Several other fitness tests such as the Queens College step test, push-ups, and the sit-and-reach test were used to assess cardiovascular function, muscular strength and endurance, and flexibility, respectively. The Queens College step test was used to estimate cardiovascular function (VO2max) and is known as a valid and reliable measure for adolescents [23-25]. Chatterjee and colleagues [24,25] reported that estimated VO2max from the Queens college step test using a standardized procedure was highly correlated with actual VO2max in male and female participants whose mean height were 166 cm and 157 cm, respectively (r = .95). Mean heights for male and female students in this study were 172 and 156cm, respectively, therefore, the Queens college step test was conducted without height and speed adjustment. Each participant stepped up and down on the 41.3 cm height platform, at a rate of 22 steps per minute for females and 24 steps per minute for males, for a total of 3 minutes. The speed of the step exercise was set up using a metronome at 96 and 88 beats per minute for male and female students, respectively. The participants immediately stopped upon completion of the test, and their heart rates were counted for 15 seconds from 5-20 seconds of recovery. A prediction of VO2max was calculated using the following formula [23];

Male: VO2max (ml/kg/min) = 111.33 - 0.42 × heart rate (bpm)

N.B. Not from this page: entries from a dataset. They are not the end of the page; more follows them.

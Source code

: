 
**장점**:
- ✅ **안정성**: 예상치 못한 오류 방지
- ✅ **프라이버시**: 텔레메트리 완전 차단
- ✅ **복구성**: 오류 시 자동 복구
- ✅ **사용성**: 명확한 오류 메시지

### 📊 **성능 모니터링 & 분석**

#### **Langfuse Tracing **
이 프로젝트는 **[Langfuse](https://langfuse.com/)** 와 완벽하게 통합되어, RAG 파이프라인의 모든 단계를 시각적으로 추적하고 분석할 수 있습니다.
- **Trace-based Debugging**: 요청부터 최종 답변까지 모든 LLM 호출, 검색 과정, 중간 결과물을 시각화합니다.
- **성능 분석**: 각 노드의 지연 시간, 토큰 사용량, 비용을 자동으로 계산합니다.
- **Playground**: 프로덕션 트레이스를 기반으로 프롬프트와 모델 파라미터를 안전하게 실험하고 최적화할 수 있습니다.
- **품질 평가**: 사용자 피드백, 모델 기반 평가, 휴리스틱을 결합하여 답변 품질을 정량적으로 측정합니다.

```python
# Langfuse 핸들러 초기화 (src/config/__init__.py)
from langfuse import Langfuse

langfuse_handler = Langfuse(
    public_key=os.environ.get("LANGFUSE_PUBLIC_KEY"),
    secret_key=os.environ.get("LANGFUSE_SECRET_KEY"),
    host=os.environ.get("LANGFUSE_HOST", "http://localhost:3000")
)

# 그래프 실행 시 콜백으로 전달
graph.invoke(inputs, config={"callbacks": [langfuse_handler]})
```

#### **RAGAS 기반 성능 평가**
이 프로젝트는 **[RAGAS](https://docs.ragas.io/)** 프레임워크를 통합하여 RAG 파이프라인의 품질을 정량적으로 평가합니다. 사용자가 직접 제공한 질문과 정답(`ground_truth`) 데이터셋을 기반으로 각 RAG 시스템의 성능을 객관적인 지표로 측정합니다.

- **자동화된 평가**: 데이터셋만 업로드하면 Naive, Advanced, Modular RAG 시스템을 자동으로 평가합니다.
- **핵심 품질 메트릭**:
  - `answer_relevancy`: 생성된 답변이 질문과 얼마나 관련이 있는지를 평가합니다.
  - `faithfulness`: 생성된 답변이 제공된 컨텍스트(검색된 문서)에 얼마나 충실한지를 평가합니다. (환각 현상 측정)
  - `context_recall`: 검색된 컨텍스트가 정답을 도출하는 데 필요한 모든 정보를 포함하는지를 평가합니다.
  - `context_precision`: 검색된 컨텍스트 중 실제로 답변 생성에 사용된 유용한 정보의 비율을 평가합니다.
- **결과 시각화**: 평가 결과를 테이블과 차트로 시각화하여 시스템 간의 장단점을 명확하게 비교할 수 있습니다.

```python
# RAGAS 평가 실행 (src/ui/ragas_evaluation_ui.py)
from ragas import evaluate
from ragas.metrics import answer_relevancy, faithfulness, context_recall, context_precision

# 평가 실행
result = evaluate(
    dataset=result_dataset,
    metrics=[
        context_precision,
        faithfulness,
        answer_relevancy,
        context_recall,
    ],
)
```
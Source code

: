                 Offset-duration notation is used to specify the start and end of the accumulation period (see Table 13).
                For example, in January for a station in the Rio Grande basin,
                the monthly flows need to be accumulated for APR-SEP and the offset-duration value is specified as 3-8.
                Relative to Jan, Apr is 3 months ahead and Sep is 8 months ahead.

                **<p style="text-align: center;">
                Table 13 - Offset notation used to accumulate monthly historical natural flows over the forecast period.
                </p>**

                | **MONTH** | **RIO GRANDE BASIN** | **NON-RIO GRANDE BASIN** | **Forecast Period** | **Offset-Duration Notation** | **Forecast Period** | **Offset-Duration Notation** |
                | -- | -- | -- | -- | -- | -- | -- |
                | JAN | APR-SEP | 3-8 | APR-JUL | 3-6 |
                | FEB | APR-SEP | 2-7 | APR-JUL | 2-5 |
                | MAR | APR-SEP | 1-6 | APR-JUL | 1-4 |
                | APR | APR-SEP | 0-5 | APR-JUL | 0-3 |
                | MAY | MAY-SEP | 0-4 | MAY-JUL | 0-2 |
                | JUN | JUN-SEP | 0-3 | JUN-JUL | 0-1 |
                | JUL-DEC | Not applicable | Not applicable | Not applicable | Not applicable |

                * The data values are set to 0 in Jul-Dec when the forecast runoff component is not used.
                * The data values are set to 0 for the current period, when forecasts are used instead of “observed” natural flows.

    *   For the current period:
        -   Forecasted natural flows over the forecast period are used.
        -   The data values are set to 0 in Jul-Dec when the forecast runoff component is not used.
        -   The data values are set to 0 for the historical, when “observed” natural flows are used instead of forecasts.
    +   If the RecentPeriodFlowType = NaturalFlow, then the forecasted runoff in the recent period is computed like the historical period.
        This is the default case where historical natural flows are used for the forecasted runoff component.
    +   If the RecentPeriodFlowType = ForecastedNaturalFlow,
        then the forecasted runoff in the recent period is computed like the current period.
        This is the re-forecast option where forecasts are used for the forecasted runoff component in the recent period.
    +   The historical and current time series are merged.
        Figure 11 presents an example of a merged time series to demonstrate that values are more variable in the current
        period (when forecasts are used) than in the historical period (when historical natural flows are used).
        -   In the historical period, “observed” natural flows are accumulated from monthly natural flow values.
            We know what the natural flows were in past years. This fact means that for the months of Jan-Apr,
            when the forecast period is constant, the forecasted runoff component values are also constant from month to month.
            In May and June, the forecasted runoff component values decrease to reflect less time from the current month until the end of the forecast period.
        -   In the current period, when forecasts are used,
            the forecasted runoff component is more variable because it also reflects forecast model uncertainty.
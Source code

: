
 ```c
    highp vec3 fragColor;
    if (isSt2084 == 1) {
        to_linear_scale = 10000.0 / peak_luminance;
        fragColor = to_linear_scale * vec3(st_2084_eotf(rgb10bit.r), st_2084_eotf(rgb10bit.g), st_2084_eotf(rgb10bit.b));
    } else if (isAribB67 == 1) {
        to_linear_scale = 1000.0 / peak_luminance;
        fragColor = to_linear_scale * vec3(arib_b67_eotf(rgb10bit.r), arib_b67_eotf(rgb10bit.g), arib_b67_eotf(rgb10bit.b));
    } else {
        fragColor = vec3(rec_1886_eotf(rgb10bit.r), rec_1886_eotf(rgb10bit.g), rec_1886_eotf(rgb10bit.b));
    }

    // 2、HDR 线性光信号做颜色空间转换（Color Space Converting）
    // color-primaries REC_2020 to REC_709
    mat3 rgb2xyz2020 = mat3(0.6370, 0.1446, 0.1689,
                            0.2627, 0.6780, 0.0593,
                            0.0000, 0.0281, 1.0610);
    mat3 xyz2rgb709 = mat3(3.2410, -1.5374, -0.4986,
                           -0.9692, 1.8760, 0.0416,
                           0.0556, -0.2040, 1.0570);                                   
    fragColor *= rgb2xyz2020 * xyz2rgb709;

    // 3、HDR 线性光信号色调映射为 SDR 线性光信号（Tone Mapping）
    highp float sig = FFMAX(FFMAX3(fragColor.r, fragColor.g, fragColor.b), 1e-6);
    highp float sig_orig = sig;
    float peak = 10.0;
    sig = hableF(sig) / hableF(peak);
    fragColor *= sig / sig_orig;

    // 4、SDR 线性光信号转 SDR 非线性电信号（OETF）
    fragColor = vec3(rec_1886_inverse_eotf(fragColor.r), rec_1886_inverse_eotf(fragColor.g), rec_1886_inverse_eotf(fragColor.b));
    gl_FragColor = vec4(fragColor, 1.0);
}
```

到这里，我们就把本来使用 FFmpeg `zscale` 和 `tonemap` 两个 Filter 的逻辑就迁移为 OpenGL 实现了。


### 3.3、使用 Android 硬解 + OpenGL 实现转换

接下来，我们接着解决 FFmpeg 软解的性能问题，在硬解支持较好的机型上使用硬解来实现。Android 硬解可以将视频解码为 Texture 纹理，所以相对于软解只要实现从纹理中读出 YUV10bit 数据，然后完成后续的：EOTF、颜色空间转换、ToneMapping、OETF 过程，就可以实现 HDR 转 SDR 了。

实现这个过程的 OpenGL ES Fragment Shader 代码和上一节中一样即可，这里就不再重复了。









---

Female: VO2max (ml/kg/min) = 65.81 - 0.1847 × heart rate (bpm)

The push-up test was performed according to the procedures outlined in the Fitnessgram Reference Guide [26]. The sit-and-reach test was performed using a commercially available metal sit-and-reach box. Participants sat on the floor in the long-sitting position with knees straight and with the soles of their feet against the box and performed the test according to ACSM guidelines [27].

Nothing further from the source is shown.